- PROBLEM STATEMENT
Copy each line of the listing below where the word "style" turns up.
↓↓↓
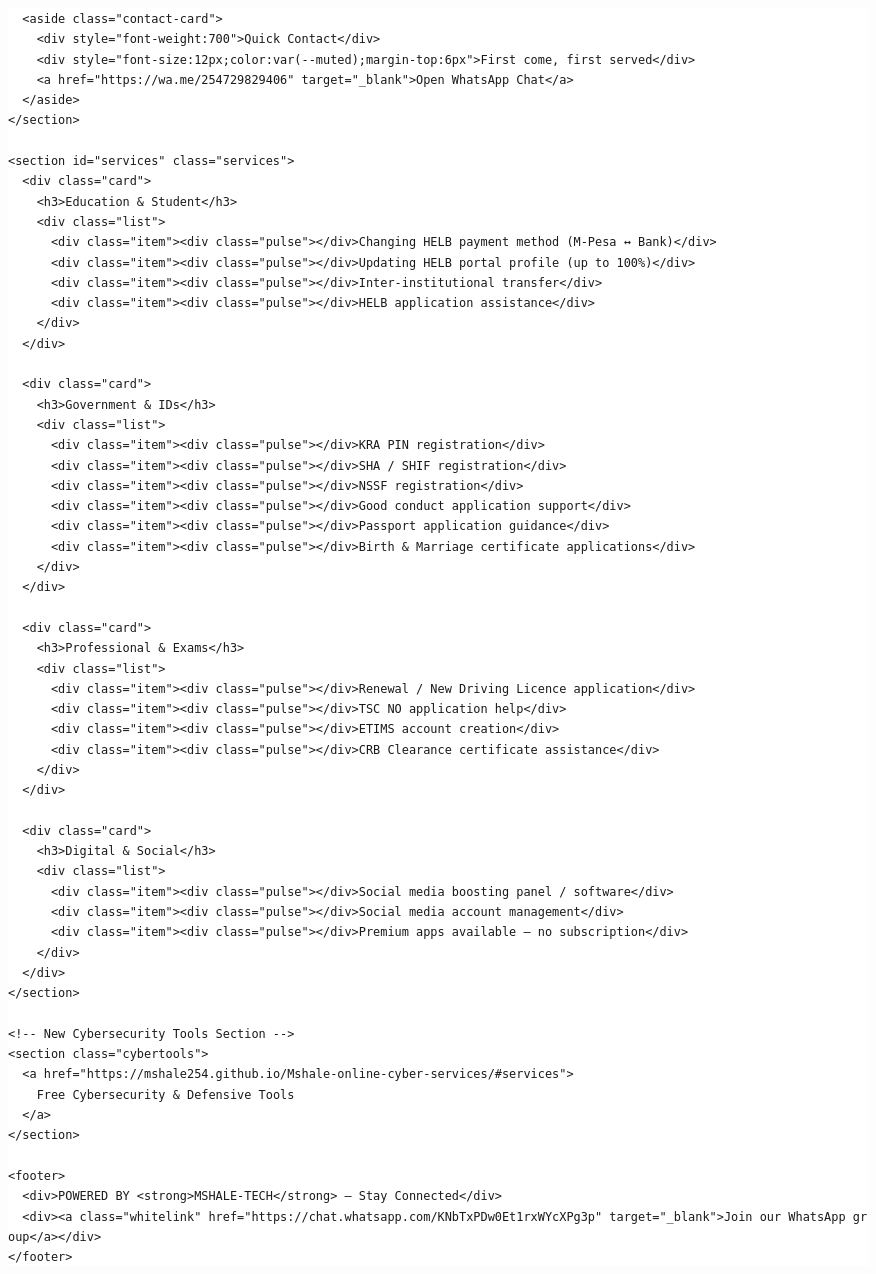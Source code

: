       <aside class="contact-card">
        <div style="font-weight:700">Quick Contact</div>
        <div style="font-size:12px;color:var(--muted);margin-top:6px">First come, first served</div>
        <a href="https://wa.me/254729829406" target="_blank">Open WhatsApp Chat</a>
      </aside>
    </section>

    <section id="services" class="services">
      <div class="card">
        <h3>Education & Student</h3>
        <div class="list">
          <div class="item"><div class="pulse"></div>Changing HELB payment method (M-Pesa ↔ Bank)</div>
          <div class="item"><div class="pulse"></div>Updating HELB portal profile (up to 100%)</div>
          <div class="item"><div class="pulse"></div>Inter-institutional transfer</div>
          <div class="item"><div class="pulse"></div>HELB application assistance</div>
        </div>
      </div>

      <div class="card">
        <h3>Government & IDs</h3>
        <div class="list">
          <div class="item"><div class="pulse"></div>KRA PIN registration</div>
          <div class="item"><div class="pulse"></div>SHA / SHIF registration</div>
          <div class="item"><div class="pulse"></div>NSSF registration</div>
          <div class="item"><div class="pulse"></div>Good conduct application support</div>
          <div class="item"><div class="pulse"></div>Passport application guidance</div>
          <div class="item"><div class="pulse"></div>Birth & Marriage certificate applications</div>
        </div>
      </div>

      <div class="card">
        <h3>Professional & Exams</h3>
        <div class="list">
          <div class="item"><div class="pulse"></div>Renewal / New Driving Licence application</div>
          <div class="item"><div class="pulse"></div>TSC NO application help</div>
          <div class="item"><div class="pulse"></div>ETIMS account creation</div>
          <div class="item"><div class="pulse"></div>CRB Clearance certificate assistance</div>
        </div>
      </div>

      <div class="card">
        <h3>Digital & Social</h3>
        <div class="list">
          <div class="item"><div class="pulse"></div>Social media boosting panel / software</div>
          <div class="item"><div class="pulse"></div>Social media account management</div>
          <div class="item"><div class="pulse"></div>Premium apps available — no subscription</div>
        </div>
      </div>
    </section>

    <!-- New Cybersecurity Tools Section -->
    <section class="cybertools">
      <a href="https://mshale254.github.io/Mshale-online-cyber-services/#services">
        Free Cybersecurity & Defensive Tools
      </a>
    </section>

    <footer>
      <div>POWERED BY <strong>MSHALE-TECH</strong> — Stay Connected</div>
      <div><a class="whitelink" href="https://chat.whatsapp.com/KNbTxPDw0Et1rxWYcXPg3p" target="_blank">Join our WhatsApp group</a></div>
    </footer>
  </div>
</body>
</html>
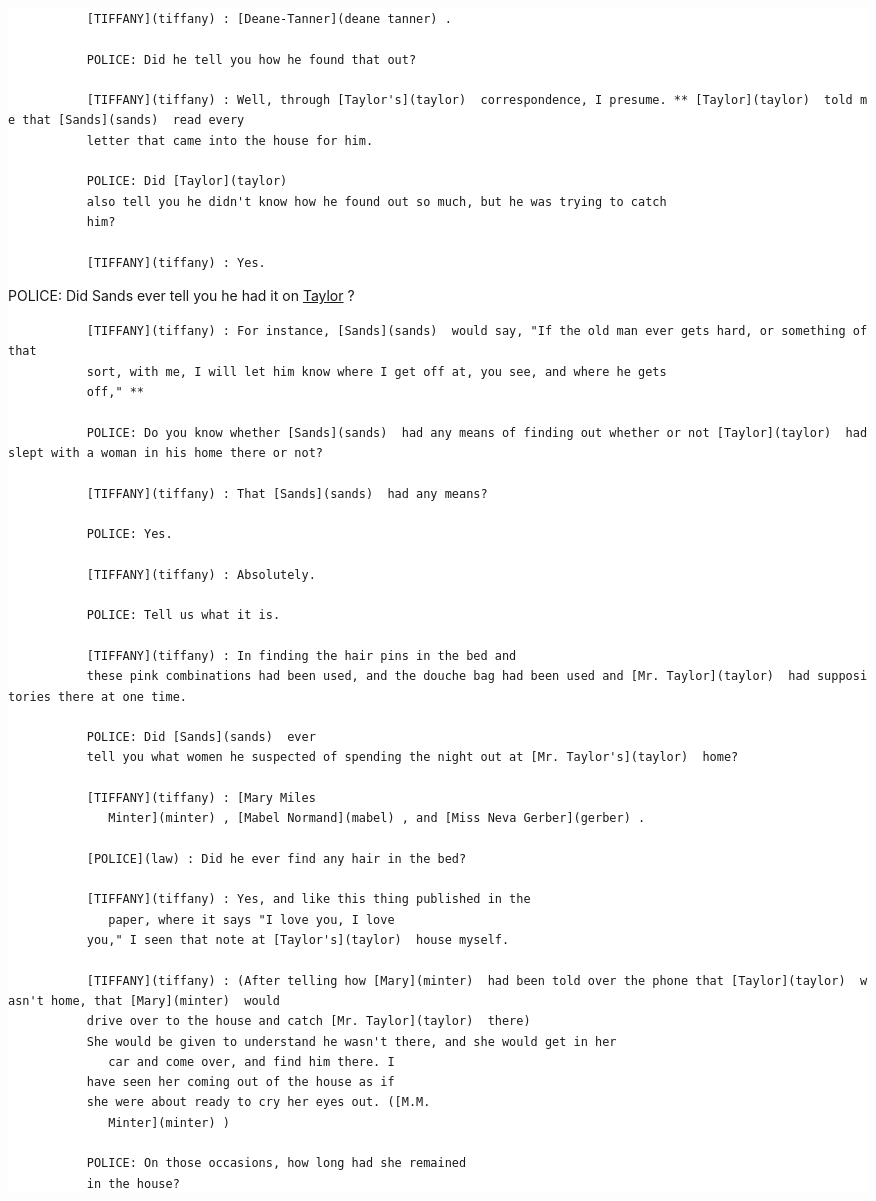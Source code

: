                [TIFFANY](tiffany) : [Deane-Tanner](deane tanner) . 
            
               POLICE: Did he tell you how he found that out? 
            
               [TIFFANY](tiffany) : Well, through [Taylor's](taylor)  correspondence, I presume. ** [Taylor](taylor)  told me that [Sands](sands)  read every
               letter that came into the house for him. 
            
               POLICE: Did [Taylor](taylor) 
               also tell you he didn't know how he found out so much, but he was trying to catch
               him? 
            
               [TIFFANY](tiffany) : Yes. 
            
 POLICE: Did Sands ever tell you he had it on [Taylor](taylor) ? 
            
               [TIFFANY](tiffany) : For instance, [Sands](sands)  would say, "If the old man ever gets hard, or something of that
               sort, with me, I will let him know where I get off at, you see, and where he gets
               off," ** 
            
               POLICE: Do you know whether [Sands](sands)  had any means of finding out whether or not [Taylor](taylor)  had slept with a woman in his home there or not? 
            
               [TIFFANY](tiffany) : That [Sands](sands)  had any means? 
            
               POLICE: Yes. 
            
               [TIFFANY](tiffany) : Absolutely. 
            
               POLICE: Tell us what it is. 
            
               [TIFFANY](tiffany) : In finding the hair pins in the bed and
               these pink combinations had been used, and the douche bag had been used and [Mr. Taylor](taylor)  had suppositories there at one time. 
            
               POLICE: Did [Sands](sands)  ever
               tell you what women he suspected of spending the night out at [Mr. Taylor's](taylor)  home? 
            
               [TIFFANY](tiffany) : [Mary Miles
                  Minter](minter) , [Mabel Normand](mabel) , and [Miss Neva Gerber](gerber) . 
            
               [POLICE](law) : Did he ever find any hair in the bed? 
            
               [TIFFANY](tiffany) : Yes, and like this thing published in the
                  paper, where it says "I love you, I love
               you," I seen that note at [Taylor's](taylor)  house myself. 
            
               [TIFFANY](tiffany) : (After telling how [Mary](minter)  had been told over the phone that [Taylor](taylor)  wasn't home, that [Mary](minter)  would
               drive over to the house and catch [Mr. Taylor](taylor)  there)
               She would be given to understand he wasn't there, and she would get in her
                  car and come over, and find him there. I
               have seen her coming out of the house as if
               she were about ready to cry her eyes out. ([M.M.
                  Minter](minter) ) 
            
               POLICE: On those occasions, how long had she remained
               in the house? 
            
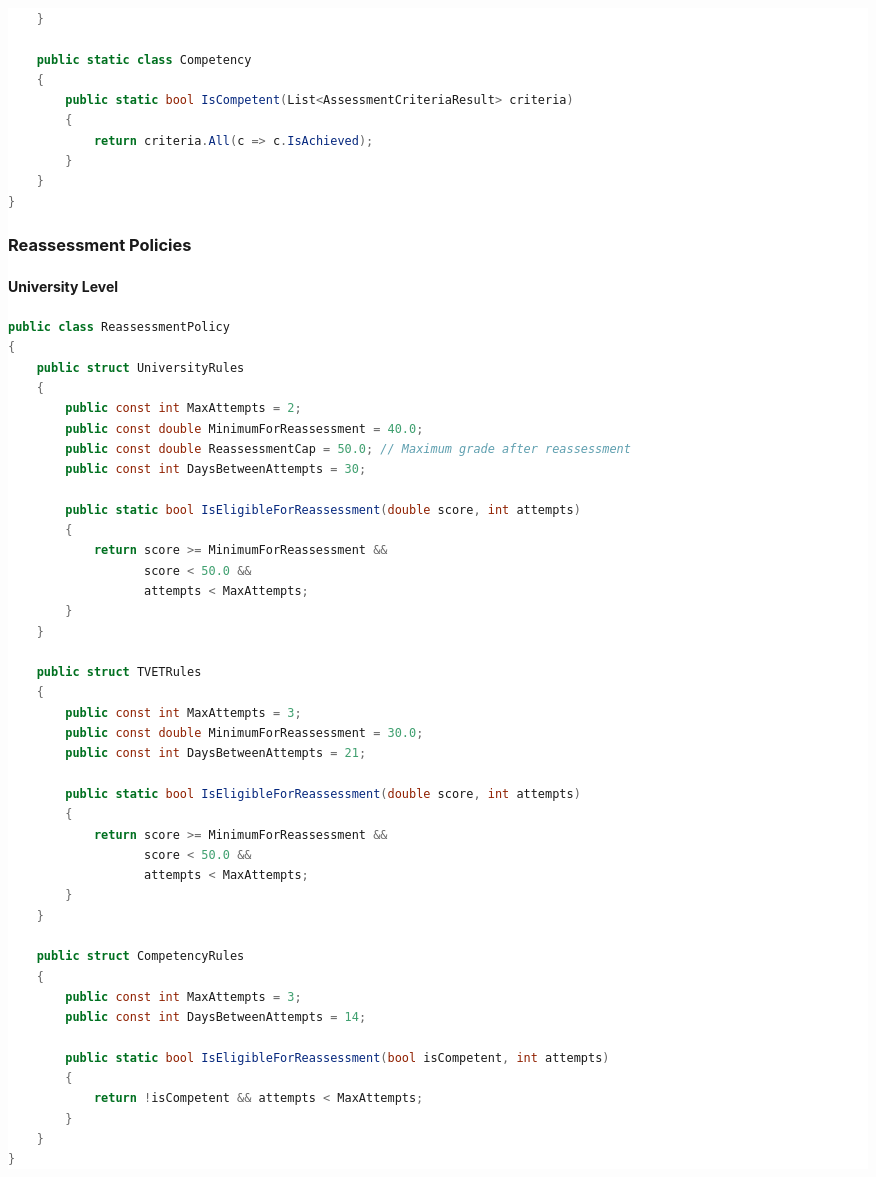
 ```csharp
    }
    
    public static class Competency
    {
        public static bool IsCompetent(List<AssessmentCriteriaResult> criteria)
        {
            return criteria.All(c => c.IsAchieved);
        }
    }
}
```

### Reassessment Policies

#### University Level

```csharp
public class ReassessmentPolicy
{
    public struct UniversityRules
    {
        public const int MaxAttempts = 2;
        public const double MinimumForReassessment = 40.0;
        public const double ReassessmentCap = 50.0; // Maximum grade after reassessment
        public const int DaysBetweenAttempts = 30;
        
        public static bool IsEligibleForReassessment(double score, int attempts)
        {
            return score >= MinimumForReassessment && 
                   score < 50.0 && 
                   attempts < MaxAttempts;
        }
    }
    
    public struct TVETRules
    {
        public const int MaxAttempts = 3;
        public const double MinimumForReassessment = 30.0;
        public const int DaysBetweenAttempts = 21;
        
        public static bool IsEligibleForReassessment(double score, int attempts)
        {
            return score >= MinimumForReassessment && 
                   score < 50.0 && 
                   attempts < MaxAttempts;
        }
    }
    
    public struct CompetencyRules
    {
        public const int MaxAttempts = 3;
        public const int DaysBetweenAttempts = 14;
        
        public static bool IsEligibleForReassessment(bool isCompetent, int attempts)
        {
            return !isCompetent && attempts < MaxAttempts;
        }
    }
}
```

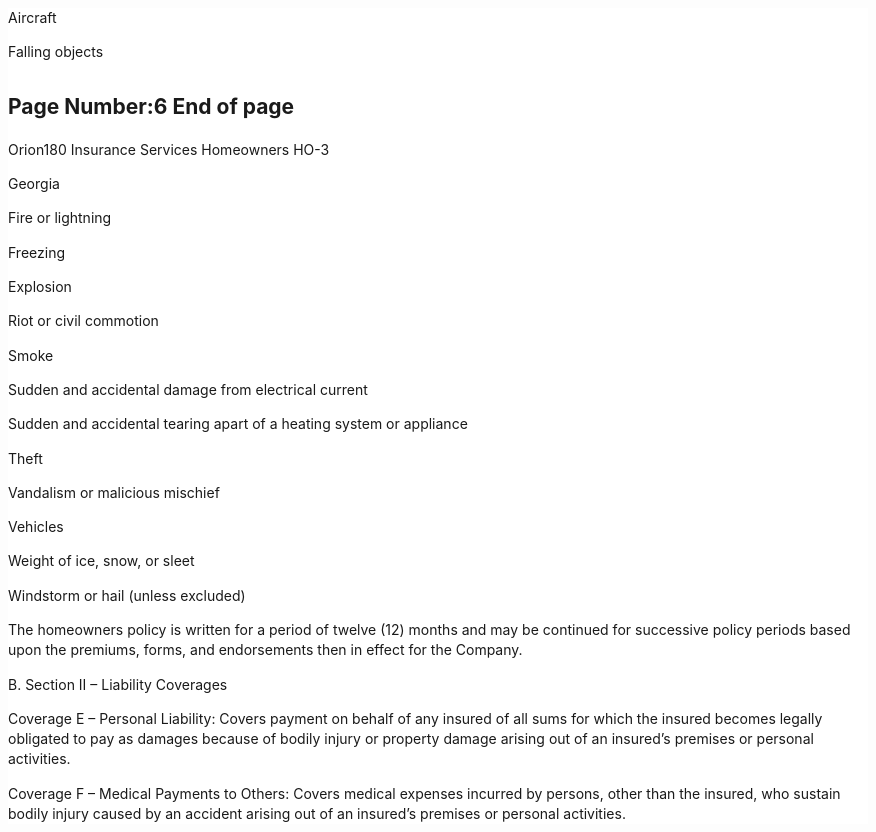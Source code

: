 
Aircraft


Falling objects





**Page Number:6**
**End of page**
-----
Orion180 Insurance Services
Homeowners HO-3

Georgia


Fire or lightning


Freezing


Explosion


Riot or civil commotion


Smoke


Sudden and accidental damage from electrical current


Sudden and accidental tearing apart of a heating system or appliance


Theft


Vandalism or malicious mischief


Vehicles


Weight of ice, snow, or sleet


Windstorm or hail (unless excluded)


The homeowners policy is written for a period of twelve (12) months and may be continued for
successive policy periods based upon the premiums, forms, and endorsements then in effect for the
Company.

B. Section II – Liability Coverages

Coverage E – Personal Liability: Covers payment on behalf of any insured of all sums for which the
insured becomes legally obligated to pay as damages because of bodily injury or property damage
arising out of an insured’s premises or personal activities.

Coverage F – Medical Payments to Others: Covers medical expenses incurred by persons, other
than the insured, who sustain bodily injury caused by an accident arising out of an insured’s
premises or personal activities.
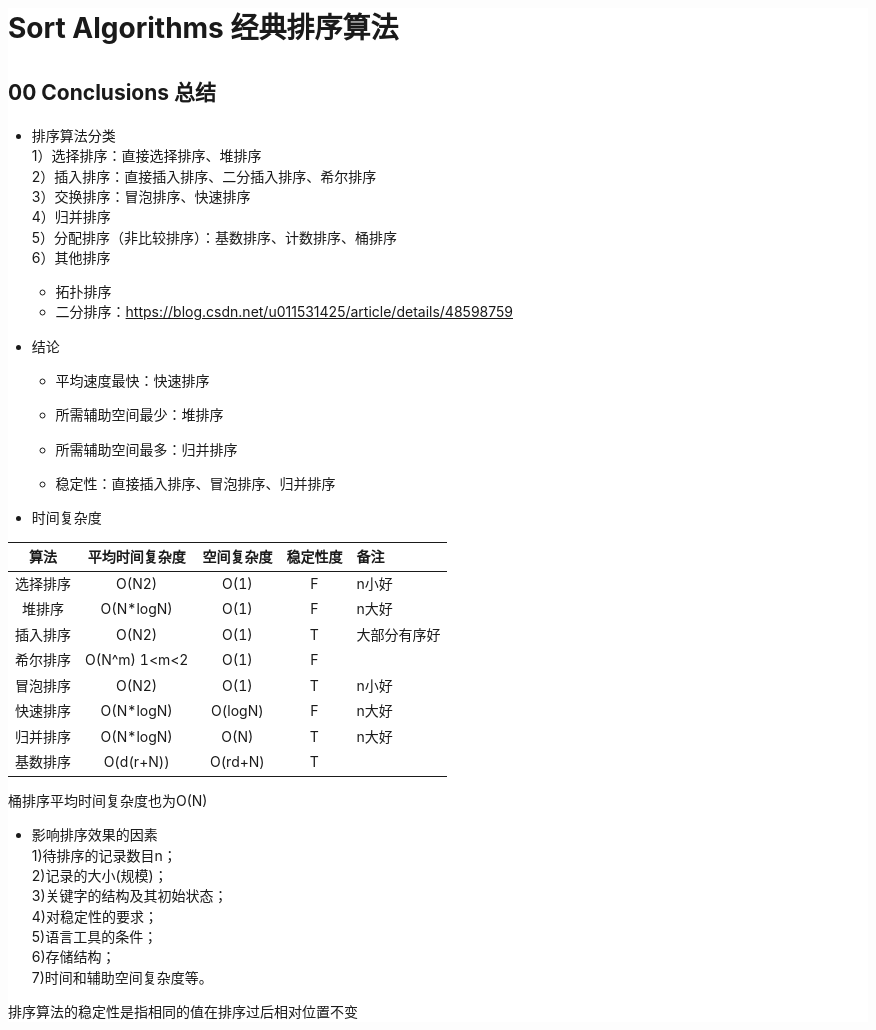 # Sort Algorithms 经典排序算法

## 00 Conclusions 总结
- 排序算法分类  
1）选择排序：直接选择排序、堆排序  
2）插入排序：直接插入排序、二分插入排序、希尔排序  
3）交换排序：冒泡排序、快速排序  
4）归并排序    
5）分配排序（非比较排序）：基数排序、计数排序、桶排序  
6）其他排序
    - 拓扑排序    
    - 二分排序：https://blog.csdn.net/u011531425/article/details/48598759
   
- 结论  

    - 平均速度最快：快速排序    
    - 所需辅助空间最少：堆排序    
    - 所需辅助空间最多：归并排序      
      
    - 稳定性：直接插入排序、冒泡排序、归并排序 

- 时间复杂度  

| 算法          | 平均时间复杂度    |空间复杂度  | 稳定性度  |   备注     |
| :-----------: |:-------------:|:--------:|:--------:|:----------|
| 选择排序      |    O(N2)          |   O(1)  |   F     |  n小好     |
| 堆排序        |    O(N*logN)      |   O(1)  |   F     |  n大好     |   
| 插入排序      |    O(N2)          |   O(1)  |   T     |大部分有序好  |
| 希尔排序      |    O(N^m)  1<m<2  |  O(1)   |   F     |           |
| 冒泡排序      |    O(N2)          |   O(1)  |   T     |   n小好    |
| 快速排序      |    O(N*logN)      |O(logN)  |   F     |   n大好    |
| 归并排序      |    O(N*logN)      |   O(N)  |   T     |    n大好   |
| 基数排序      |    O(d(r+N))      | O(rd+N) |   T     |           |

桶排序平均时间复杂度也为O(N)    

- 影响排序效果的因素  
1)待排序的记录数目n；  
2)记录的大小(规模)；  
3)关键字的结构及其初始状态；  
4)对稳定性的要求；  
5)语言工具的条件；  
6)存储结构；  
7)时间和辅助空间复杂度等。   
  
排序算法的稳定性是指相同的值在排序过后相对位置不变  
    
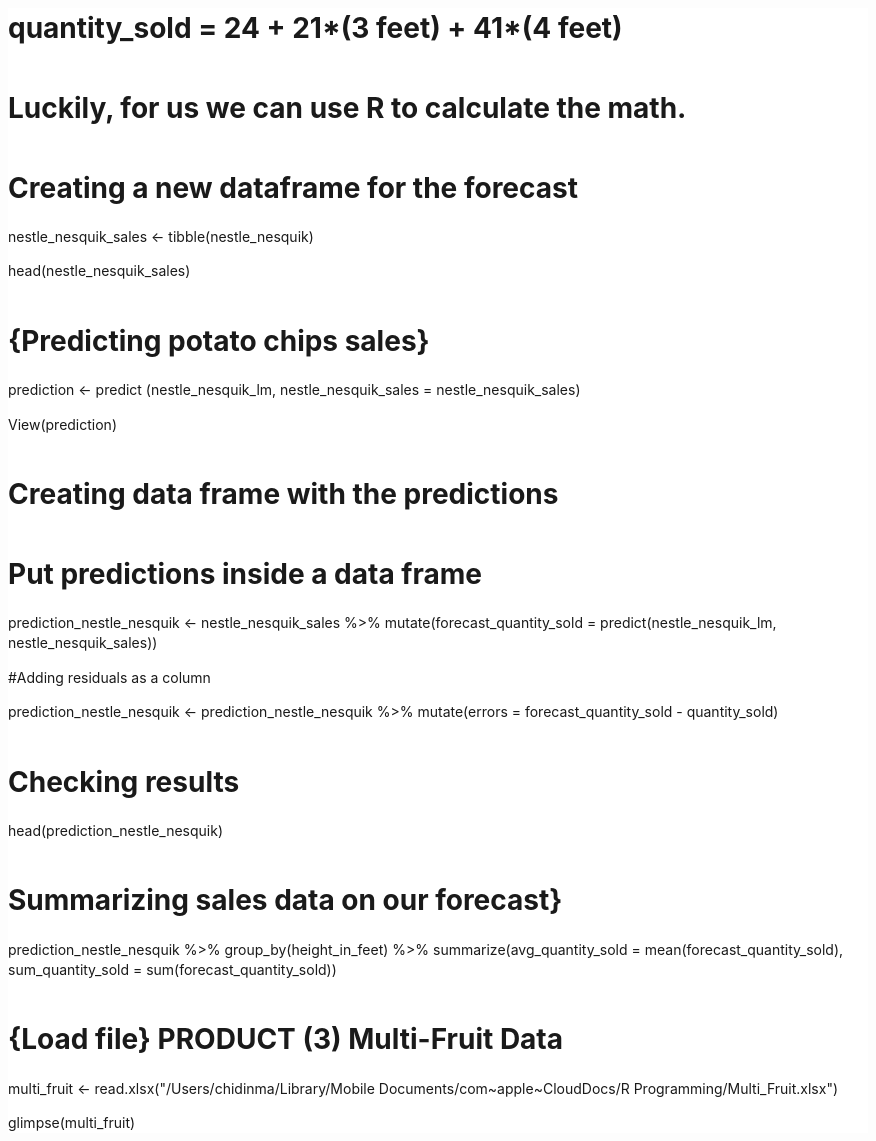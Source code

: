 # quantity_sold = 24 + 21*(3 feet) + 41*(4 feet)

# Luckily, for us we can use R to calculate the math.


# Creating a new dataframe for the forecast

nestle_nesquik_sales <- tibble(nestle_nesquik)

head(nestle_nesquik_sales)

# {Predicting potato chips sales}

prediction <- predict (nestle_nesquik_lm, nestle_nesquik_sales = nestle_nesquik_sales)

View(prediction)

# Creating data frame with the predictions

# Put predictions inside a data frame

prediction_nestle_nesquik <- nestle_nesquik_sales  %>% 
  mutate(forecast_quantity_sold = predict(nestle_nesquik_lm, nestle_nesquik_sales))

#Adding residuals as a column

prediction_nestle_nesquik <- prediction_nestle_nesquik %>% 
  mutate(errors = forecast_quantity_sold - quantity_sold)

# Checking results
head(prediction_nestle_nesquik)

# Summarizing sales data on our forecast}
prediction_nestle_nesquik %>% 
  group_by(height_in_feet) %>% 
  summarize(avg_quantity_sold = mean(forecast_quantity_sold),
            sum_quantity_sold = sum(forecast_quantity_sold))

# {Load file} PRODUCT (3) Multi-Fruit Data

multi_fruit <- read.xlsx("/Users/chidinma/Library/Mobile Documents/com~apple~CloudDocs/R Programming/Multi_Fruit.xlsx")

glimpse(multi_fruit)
↑↑↑
- THE ANSWER
        <div style="font-weight:700">Quick Contact</div>
        <div style="font-size:12px;color:var(--muted);margin-top:6px">First come, first served</div>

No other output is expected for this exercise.